Comment le reconnaître ?
Un test simple donne une première indication : allongez-vous sur le dos, genoux pliés, et relevez légèrement la tête. Si vous sentez un creux ou une bosse en forme de dôme au milieu du ventre, cela peut évoquer un diastasis. D’autres signes peuvent alerter : un bombement à l’effort, un ventre qui reste distendu, parfois des douleurs de dos. Attention : ce test n’est qu’une première indication. Seul un professionnel formé pourra confirmer le diagnostic et mesurer précisément l’écart.
Les exercices à éviter
Certains exercices augmentent la pression intra-abdominale et aggravent le diastasis. À proscrire tant qu’il n’est pas résorbé :
- Les abdominaux classiques : crunchs, sit-ups, relevés de buste.
- Le gainage en planche.
- Le port de charges lourdes.
Les exercices qui aident
Le principe est de renforcer en profondeur avant de renforcer en surface. Sous la conduite d’un professionnel, on privilégie :
- La respiration diaphragmatique, qui active le muscle transverse.
- L’activation du transverse : rentrer le ventre en expirant, allongée puis dans d’autres positions.

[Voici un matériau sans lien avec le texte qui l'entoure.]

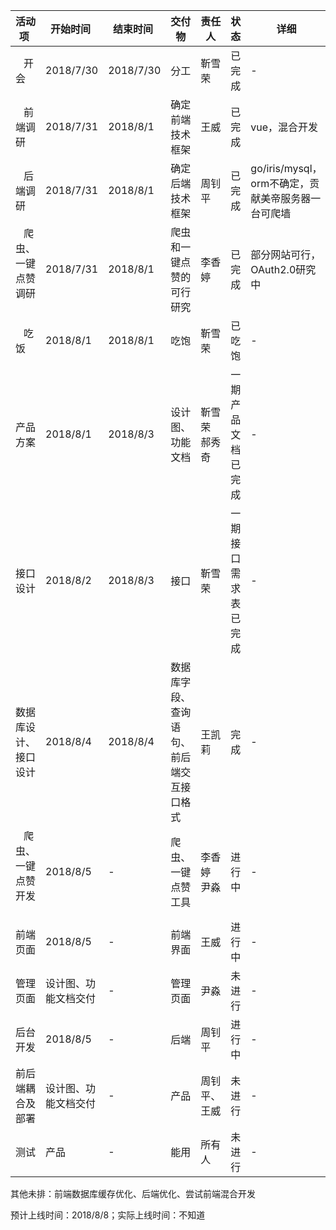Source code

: 
| 活动项 | 开始时间 | 结束时间 | 交付物 | 责任人 | 状态 | 详细 |
|-----|-----|-----|-----|-----|-----|-----|
|    开会   | 2018/7/30 | 2018/7/30 | 分工 |靳雪荣 |已完成 | - |
|    前端调研   | 2018/7/31 | 2018/8/1 | 确定前端技术框架 |王威 |  已完成 | vue，混合开发 |
|    后端调研   | 2018/7/31 | 2018/8/1 | 确定后端技术框架 |周钊平 | 已完成 | go/iris/mysql，orm不确定，贡献美帝服务器一台可爬墙 |
|    爬虫、一键点赞调研   | 2018/7/31 | 2018/8/1 | 爬虫和一键点赞的可行研究 | 李香婷 | 已完成 | 部分网站可行，OAuth2.0研究中 |
|    吃饭   | 2018/8/1 | 2018/8/1 | 吃饱 |靳雪荣 |已吃饱 | - |
|    产品方案   | 2018/8/1 | 2018/8/3 | 设计图、功能文档 |靳雪荣 郝秀奇|一期产品文档已完成 | - |
|    接口设计   | 2018/8/2 | 2018/8/3 | 接口 |靳雪荣 |一期接口需求表已完成 | - |
| 数据库设计、接口设计 | 2018/8/4 | 2018/8/4 | 数据库字段、查询语句、前后端交互接口格式 | 王凯莉 | 完成 | - |
|    爬虫、一键点赞开发   | 2018/8/5 | - | 爬虫、一键点赞工具 | 李香婷 尹淼 | 进行中 | - |
| 前端页面 | 2018/8/5 | - | 前端界面 | 王威 | 进行中 | - |
| 管理页面 | 设计图、功能文档交付 | - | 管理页面 | 尹淼 | 未进行 | - |
| 后台开发 | 2018/8/5 | - | 后端 | 周钊平 | 进行中 | - |
| 前后端耦合及部署 | 设计图、功能文档交付 | - | 产品 | 周钊平、王威 | 未进行 | - |
| 测试 | 产品 | - | 能用 | 所有人 | 未进行 | - |

其他未排：前端数据库缓存优化、后端优化、尝试前端混合开发

预计上线时间：2018/8/8；实际上线时间：不知道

- Le gainage hypopressif, qui renforce les muscles profonds sans pression excessive.
- Le pont fessier, qui sollicite abdominaux et périnée en protégeant la ligne blanche.
- Le travail de la posture, souvent complété utilement par l’ostéopathie.
Dans la majorité des cas, un travail régulier et doux permet de refermer partiellement ou totalement l’écart. Cette rééducation s’inscrit après celle du périnée et fait partie du chemin pour retrouver son ventre.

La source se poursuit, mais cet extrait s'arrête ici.